> _Plain-text document sources_:
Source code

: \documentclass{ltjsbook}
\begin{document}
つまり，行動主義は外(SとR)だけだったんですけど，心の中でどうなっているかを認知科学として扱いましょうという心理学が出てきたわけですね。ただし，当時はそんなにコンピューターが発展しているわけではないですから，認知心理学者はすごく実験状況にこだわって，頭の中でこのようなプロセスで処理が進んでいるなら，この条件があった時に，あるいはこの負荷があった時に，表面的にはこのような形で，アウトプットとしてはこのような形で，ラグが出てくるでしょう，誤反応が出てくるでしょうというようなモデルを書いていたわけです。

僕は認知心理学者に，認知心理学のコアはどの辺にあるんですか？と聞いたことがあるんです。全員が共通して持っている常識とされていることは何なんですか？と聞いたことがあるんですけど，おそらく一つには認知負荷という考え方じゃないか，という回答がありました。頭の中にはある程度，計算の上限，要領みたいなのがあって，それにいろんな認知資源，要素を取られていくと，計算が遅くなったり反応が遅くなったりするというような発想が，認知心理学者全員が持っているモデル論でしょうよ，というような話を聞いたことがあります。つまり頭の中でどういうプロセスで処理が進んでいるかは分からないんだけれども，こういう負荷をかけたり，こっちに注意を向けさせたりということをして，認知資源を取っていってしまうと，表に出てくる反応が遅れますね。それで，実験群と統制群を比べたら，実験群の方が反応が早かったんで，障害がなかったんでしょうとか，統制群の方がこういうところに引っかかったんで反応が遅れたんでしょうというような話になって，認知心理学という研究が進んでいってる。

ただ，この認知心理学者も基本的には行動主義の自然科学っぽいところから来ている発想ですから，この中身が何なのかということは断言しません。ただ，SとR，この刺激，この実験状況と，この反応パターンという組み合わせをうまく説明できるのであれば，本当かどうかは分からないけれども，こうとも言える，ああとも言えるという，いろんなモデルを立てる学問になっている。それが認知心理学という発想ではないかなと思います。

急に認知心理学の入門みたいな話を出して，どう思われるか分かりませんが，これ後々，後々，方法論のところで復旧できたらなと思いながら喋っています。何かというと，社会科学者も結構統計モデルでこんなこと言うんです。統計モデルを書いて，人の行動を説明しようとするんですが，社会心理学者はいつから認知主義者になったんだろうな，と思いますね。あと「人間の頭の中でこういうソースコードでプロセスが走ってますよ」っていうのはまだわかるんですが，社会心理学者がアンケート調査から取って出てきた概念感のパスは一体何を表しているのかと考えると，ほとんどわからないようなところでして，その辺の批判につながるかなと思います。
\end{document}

> _Task instructions_:
Please write out, exactly as they appear, only the lines from the one holding "急に認知心理学の入門みたいな" through the end of the data.

> _Response to this exercise_:
急に認知心理学の入門みたいな話を出して，どう思われるか分かりませんが，これ後々，後々，方法論のところで復旧できたらなと思いながら喋っています。何かというと，社会科学者も結構統計モデルでこんなこと言うんです。統計モデルを書いて，人の行動を説明しようとするんですが，社会心理学者はいつから認知主義者になったんだろうな，と思いますね。あと「人間の頭の中でこういうソースコードでプロセスが走ってますよ」っていうのはまだわかるんですが，社会心理学者がアンケート調査から取って出てきた概念感のパスは一体何を表しているのかと考えると，ほとんどわからないようなところでして，その辺の批判につながるかなと思います。
\end{document}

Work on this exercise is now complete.